Episode 2: Preprocessing

Last updated on 2024-07-09 | Edit this page

Overview

Questions

What different types of preprocessing steps are there?
Why we need preprocessing?
What are the consequences of applying data preprocessing on our text?

Objectives

After following this lesson, learners will be able to:

Explain what preprocessing means.
Perform lowercasing, handling new lines, tokenization, stop words removal, part-of-speech tagging, stemmatization/lemmatization.
Apply and use a spacy pretrained model.

Preprocessing

NLP models work by learning the statistical regularities within the constituent parts of the language (i.e, letters, digits, words and sentences) in a text. Before applying these models, the input text must often be modified to make it into a format that is better interpretable by the model. This operation is known as data preprocessing and its goal is to make the text ready to be processed by the model. Applying these preprocessing steps will give better results in the end.

Examples of preprocessing steps are:

tokenization: this means splitting up the text into individual tokens. You can for example create sentence tokens or words tokens, or any others.
lowercasing
stop words removal, where you remove common words such as the or a that you would note need in some further analysis steps.
lemmatization: with this step you obtain the lemma of each word. You would get the form in which you find the word in the dictionary, such as the singular version of a plural of a noun, or the first person present tense of a verb instead of the past principle. You are making sure that you do not get different versions of the same word: you would convert words into word and talking into talk
part of speech tagging: This means that you identify what type of word each is; such as nouns and verbs.
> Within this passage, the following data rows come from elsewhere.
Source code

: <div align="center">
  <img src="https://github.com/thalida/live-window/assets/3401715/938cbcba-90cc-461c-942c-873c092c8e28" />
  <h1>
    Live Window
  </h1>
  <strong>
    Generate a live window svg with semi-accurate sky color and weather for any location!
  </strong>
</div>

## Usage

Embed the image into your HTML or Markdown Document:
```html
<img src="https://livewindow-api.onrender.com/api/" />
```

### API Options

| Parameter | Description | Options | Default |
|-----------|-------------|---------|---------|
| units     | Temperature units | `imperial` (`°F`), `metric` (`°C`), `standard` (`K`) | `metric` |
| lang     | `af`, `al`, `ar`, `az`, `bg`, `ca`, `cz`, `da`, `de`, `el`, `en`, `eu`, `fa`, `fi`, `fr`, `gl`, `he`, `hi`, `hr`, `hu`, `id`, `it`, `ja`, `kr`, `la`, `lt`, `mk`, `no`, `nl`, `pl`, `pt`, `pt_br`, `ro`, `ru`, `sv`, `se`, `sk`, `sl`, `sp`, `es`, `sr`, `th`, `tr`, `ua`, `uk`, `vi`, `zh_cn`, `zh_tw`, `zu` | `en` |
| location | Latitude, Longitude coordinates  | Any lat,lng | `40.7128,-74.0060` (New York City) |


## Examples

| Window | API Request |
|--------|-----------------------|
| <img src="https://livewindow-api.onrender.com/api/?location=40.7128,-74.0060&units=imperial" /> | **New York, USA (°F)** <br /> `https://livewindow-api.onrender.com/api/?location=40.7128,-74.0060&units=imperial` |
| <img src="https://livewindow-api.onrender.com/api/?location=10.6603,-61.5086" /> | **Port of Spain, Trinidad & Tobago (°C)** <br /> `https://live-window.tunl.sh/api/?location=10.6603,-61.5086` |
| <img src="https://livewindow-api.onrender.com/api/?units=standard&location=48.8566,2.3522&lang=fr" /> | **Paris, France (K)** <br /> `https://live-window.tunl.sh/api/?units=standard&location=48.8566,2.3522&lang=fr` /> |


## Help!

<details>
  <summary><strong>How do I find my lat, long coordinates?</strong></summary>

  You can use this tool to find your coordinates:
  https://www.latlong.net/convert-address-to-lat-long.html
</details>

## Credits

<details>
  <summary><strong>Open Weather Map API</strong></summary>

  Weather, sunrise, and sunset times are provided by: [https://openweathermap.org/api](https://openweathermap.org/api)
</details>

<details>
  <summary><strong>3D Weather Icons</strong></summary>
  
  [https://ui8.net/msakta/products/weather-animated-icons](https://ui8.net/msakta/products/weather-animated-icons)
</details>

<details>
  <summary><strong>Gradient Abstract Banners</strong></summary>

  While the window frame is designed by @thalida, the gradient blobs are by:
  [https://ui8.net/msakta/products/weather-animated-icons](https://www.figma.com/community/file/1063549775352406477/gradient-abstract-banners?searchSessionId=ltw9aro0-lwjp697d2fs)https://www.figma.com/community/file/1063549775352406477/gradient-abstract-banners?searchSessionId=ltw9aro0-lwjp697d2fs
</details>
The above examples of techniques of data preprocessing modify the input text to make it interpretable and analyzable by the NLP model of our choice. Here we will go through all these steps to be aware of which steps can be performed and what are their consequences. However, It is important to realize that you do not always need to do all the preprocessing steps, and which ones you should do depends on what you want to do. For example, if you want to extract entities from the text using named entity recognition, you explicitly do not want to lowercase the text, as captials are one component in the odentification. Another important thing is that NLP tasks and the preprocessing steps can be very diffent for different languages. This is even more so if you are comparing steps for alphabetical languages such as English to those for non-alphabetical languages such as Chinese.

Loading the corpus

In order to start the preprocessing we first load in the data. For that we need a number of python packages.

PYTHON

# import packages
import spacy
import io
import matplotlib.pyplot as plt

We can then open the text file that contains the text and save it in a variable called corpus_full.

PYTHON

# Load the book The case-book of Sherlock Holmes by Arthur Conan Doyle
path = "../pg69700.txt"
f = io.open(path, mode="r", encoding="utf-8-sig")
corpus_full = f.read()

Let’s check out the start of the corpus

PYTHON

# Print the text
print(corpus_full[0:1000])

This shows that the corpus contains a lot of text before the actual first story starts. Let’s therefore select the part of the corpus_full that contains the first story. We determined beforehand which part of the string corpus_full catches the first story, and we can save it in the parameter corpus:

PYTHON

# Select the first story
corpus = corpus_full[5048:200000]

Let’s again have a look at what the text looks like:

PYTHON

print(corpus)

The print statement automatically formats the text. We can also have a look at what the unformatted text looks like:

PYTHON

corpus

This shows that there are things in there such as \n which defines new lines. This is one of the things we want to eliminate from the text in the preprocessing steps so that we have a more analyzable text to work with.

Tokenization

We will now start by splitting the text up into individual sentences and words. This process is referred to as tokenizing; instead of having one long text we will create individual tokens.

Tokens can be defined in different ways: here we will first split text up into sentence tokens, so that each token represents one sentence in the text. Then we will extract the word tokens, where each token is one word.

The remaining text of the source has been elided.